Il mercato del lavoro italiano consolida una crescita strutturale mentre cala la disoccupazione.

Il triennio 2023-2025 consegna all’Italia una fotografia del mercato del lavoro più solida di quanto si fosse visto negli anni precedenti. Gli ultimi dati elaborati dal Centro studi di Unimpresa mostrano una progressione occupazionale che, pur distribuita in modo non uniforme tra le diverse fasce d’età, segna un cambio di passo significativo. Gli occupati passano infatti da 23,37 milioni del gennaio 2023 a 24,21 milioni dell’ottobre 2025, con un incremento di circa 840mila unità. Una crescita pari al 3,6% in meno di tre anni che si accompagna a una diminuzione altrettanto evidente del numero dei disoccupati, scesi da 1,764 milioni a 1,528 milioni, con una riduzione del 13,4%.

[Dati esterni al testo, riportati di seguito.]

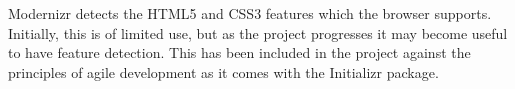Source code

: Modernizr detects the HTML5 and CSS3 features which the browser supports. Initially, this is of limited use, but as the project progresses it may become useful to have feature detection. This has been included in the project against the principles of agile development as it comes with the Initializr package.




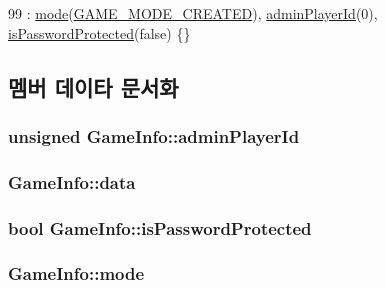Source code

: \begin{DoxyCode}
99 : \hyperlink{struct_game_info_a22140503539e3356bf8b19b041ccf934}{mode}(\hyperlink{gamedata_8h_aaf5ef5a17b53e9997c837b07015589dea5189be813705a7ad4b236a347c394328}{GAME\_MODE\_CREATED}), \hyperlink{struct_game_info_a5ecc1639834e9a6f8055f38c1f18c2d9}{adminPlayerId}(0), 
      \hyperlink{struct_game_info_a0d282d0891f202cffd9f2b4d55721123}{isPasswordProtected}(\textcolor{keyword}{false}) \{\}
\end{DoxyCode}


\subsection{멤버 데이타 문서화}
\hypertarget{struct_game_info_a5ecc1639834e9a6f8055f38c1f18c2d9}{
\subsubsection[{admin\-Player\-Id}]{\setlength{\rightskip}{0pt plus 5cm}unsigned Game\-Info\-::admin\-Player\-Id}}\label{struct_game_info_a5ecc1639834e9a6f8055f38c1f18c2d9}
\hypertarget{struct_game_info_adda7dce486bafa025f007cc38fb5ff4c}{
\subsubsection[{data}]{ Game\-Info\-::data}}\label{struct_game_info_adda7dce486bafa025f007cc38fb5ff4c}
\hypertarget{struct_game_info_a0d282d0891f202cffd9f2b4d55721123}{
\subsubsection[{is\-Password\-Protected}]{\setlength{\rightskip}{0pt plus 5cm}bool Game\-Info\-::is\-Password\-Protected}}\label{struct_game_info_a0d282d0891f202cffd9f2b4d55721123}
\hypertarget{struct_game_info_a22140503539e3356bf8b19b041ccf934}{
\subsubsection[{mode}]{ Game\-Info\-::mode}}\label{struct_game_info_a22140503539e3356bf8b19b041ccf934}
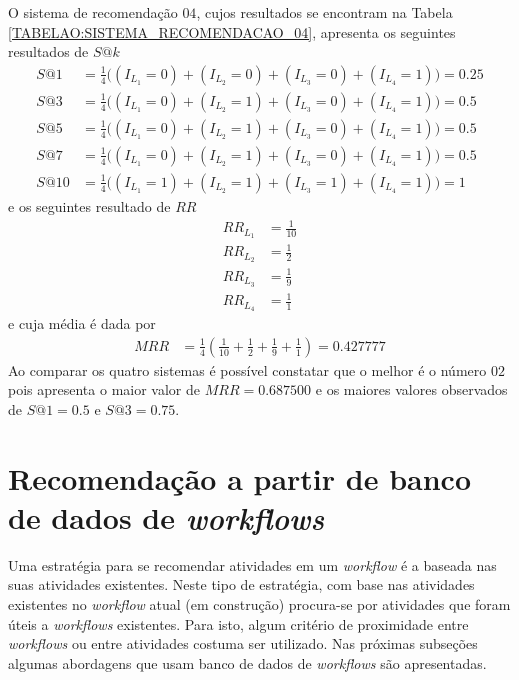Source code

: O sistema de recomendação \(04\), cujos resultados se encontram na Tabela \ref{TABELAO:SISTEMA_RECOMENDACAO_04}, apresenta os seguintes resultados de \(S@k\)
\begin{align}
S@1 &= \frac{1}{4}  \Big( (I_{L_{1}} = 0) + (I_{L_{2}} = 0) + (I_{L_{3}} = 0) + (I_{L_{4}} = 1) \Big)  	 =	0.25 \\
S@3 &= \frac{1}{4}  \Big( (I_{L_{1}} = 0) + (I_{L_{2}} = 1) + (I_{L_{3}} = 0) + (I_{L_{4}} = 1) \Big)	 =	0.5	 \\
S@5 &= \frac{1}{4}  \Big( (I_{L_{1}} = 0) + (I_{L_{2}} = 1) + (I_{L_{3}} = 0) + (I_{L_{4}} = 1) \Big)	 =	0.5	 \\
S@7 &= \frac{1}{4}  \Big( (I_{L_{1}} = 0) + (I_{L_{2}} = 1) + (I_{L_{3}} = 0) + (I_{L_{4}} = 1) \Big)	 =	0.5	 \\
S@10 &= \frac{1}{4} \Big( (I_{L_{1}} = 1) + (I_{L_{2}} = 1) + (I_{L_{3}} = 1) + (I_{L_{4}} = 1) \Big) 	 =	1		
\end{align}
e os seguintes resultado de \(RR\)
\begin{align}
RR_{L_{1}} &= \frac{1}{10}		\\
RR_{L_{2}} &= \frac{1}{2}		\\
RR_{L_{3}} &= \frac{1}{9}		\\
RR_{L_{4}} &= \frac{1}{1}		
\end{align}
e cuja média é dada por 
\begin{align}
MRR &= \frac{1}{4} \left( \frac{1}{10} + \frac{1}{2} + \frac{1}{9} + \frac{1}{1} \right) = 0.427777
\end{align}
Ao comparar os quatro sistemas é possível constatar que o melhor é o número \(02\) pois apresenta o maior valor de \(MRR = 0.687500\) e os maiores valores observados de \(S@1 = 0.5\) e \(S@3 = 0.75\).

\section{Recomendação a partir de banco de dados de \emph{workflows}}\label{SEC_RECOMENDACAO_BASE_WORKFLOWS}
Uma estratégia para se recomendar atividades em um \emph{workflow} é a baseada nas suas atividades existentes. Neste tipo de estratégia, com base nas atividades existentes no \emph{workflow} atual (em construção) procura-se por atividades que foram úteis a \emph{workflows} existentes. Para isto, algum critério de proximidade entre \emph{workflows} ou entre atividades costuma ser utilizado. Nas próximas subseções algumas abordagens que usam banco de dados de \emph{workflows} são apresentadas.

Il tasso di disoccupazione si contrae così dal 7,9% di inizio 2023 al 6,0% dell’autunno 2025. Una flessione di 1,9 punti che, secondo Unimpresa, non rappresenta un semplice rimbalzo ciclico, ma l’effetto di una traiettoria di crescita sostenuta da maggiore fiducia economica, stabilità decisionale e un contesto produttivo che ha saputo trasformare la ripresa in nuovi posti di lavoro. Il presidente di Unimpresa, Paolo Longobardi, ha interpretato questi risultati come il segno di un sistema più coeso e responsabile, capace di generare opportunità in modo più continuo. Un quadro incoraggiante che non esclude però criticità ancora aperte, in primis quelle che riguardano l’occupazione giovanile.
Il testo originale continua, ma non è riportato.